Problem description
Go through the lines below and tally those containing the string "grupo". Respond with the number only.

Data listing
▽

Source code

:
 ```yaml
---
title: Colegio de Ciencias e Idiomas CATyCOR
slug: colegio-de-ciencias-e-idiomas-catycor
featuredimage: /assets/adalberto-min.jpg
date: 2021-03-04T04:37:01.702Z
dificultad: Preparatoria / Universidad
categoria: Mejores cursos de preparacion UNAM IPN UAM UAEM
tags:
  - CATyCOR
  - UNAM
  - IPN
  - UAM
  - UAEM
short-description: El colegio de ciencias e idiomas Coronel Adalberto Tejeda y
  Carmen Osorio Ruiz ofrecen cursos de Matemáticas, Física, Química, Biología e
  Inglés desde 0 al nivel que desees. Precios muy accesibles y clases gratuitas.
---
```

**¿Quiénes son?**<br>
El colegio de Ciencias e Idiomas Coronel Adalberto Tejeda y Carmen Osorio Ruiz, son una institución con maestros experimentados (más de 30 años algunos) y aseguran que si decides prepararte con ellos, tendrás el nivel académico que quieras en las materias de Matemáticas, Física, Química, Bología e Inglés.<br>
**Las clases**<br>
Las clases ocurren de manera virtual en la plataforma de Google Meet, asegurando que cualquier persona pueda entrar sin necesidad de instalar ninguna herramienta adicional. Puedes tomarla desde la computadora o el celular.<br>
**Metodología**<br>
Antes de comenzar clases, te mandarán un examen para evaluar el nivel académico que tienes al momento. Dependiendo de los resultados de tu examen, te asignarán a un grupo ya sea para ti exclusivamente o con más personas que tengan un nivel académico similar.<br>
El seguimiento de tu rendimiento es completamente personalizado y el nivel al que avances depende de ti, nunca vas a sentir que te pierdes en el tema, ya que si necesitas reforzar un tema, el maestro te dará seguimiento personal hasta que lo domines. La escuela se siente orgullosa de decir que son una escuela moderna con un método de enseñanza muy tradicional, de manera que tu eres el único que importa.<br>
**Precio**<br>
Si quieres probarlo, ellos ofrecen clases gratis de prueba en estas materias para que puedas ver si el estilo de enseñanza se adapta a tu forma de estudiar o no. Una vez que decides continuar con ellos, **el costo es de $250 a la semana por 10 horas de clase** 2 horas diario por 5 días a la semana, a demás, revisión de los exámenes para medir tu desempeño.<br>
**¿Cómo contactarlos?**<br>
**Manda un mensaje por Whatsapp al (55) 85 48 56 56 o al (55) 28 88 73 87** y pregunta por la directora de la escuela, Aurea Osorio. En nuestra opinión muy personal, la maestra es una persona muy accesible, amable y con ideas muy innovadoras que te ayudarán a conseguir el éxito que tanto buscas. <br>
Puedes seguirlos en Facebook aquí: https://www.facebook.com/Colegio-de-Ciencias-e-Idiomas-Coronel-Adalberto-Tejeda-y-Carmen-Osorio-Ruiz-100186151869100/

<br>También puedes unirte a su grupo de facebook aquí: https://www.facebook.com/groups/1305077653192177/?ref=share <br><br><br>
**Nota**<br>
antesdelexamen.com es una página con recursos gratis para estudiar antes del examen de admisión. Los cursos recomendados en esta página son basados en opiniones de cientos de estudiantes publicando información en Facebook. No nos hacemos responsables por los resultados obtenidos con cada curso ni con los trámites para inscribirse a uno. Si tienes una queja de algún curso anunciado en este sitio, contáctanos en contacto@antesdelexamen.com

△

Your response
2